Data to examine: Begin

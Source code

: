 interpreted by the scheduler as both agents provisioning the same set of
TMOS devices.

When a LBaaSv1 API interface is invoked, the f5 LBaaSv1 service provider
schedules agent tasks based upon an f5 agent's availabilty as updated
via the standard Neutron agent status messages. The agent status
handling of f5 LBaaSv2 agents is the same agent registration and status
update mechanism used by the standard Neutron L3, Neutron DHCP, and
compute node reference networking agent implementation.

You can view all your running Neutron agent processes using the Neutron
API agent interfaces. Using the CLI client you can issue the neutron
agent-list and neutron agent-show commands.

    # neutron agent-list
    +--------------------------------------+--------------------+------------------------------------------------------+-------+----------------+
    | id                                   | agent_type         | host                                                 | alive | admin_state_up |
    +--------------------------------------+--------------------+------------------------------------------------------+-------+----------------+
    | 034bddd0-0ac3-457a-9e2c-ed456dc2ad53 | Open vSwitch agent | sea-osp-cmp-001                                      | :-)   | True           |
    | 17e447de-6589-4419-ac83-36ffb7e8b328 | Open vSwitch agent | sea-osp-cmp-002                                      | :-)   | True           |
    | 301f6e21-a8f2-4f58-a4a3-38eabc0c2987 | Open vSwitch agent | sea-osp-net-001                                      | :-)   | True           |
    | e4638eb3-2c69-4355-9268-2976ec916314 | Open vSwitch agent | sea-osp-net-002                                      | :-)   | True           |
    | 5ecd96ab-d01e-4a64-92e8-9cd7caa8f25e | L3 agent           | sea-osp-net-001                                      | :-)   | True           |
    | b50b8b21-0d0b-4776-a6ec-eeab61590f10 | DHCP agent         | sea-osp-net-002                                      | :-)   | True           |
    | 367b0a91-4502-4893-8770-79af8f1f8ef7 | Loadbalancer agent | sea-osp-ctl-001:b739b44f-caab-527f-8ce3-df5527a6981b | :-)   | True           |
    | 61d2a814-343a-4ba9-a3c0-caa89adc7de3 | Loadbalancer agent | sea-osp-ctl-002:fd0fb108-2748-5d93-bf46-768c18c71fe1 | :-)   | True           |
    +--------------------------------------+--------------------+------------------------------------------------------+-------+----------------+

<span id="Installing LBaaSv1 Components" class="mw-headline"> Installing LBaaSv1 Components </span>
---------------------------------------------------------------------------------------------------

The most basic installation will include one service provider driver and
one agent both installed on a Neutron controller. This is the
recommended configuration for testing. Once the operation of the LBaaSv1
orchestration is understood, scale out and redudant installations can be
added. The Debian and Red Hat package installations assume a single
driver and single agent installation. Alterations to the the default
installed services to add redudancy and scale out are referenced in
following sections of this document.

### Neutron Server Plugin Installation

Data to examine: End
Data to examine: Begin

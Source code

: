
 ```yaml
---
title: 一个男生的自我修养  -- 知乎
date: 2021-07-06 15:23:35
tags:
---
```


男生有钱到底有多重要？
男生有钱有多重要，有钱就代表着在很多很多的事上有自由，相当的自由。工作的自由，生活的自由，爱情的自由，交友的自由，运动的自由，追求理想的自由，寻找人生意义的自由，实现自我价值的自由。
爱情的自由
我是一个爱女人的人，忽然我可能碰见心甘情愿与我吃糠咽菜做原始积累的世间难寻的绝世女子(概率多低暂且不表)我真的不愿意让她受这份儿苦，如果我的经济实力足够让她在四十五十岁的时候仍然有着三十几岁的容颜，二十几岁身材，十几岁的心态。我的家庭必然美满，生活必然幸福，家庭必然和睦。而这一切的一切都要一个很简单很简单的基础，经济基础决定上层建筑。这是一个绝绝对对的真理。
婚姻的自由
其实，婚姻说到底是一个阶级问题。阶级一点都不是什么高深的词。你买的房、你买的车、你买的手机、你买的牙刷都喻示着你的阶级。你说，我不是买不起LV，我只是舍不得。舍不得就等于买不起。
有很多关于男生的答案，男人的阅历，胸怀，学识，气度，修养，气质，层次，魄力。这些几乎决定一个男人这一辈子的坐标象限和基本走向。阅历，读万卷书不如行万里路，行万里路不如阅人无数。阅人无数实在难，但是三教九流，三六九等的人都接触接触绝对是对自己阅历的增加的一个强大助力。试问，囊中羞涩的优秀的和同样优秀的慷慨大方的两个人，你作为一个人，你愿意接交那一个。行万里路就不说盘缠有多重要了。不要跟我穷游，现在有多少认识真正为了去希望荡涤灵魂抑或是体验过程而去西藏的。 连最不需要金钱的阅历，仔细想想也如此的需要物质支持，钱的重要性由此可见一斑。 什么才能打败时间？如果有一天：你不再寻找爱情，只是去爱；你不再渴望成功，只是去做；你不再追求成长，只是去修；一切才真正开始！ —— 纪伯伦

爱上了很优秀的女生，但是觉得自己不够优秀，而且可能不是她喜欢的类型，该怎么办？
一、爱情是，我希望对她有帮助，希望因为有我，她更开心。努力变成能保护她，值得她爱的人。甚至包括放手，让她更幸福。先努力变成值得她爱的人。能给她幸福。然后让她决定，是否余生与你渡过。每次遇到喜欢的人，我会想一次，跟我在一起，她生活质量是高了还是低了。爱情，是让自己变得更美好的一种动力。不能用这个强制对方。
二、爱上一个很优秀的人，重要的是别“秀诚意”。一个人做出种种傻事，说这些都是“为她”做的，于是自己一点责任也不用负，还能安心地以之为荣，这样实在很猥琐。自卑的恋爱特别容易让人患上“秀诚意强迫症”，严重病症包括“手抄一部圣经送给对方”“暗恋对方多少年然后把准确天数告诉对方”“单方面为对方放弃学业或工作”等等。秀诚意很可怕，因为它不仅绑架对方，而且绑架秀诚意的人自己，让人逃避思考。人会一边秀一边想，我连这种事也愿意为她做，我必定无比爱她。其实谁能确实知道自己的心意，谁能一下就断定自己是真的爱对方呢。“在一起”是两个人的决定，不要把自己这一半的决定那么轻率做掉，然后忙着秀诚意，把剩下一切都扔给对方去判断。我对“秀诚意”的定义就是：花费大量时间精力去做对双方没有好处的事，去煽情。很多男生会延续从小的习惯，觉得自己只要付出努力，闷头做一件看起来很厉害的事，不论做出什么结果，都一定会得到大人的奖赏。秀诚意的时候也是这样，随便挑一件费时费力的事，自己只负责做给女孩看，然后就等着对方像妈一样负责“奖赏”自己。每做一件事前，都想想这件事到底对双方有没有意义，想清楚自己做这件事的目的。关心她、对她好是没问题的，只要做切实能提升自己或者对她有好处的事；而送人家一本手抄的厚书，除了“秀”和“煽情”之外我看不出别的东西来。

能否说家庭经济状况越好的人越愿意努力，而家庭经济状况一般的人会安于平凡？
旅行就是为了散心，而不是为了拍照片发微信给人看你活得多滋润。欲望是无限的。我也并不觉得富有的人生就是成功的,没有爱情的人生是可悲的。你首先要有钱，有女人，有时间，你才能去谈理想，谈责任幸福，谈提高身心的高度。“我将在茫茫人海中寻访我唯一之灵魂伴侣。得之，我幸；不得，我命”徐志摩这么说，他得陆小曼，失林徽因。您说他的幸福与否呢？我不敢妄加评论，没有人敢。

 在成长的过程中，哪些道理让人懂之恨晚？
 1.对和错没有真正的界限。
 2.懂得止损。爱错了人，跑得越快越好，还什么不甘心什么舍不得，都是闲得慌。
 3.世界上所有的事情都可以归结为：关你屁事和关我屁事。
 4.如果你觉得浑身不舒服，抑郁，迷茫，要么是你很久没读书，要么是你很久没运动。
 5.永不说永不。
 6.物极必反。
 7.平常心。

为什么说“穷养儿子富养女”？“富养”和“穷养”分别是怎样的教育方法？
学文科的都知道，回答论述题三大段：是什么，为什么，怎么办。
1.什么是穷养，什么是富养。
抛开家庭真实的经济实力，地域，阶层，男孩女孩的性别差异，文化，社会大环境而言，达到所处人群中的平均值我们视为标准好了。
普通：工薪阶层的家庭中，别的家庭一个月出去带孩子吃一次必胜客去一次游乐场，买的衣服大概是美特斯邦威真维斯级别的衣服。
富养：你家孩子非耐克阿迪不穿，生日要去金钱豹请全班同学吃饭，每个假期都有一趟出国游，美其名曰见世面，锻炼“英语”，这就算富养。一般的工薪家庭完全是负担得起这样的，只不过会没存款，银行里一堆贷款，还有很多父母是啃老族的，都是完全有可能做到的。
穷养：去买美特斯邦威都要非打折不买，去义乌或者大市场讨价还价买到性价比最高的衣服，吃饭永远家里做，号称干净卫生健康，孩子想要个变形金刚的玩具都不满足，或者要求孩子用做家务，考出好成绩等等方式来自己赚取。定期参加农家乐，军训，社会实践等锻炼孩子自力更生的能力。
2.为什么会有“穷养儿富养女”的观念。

Data to examine: End

▸ Work to be completed:
If a line in the entries above has the word "provider", copy it.

▸ Exercise result:
When a LBaaSv1 API interface is invoked, the f5 LBaaSv1 service provider
The most basic installation will include one service provider driver and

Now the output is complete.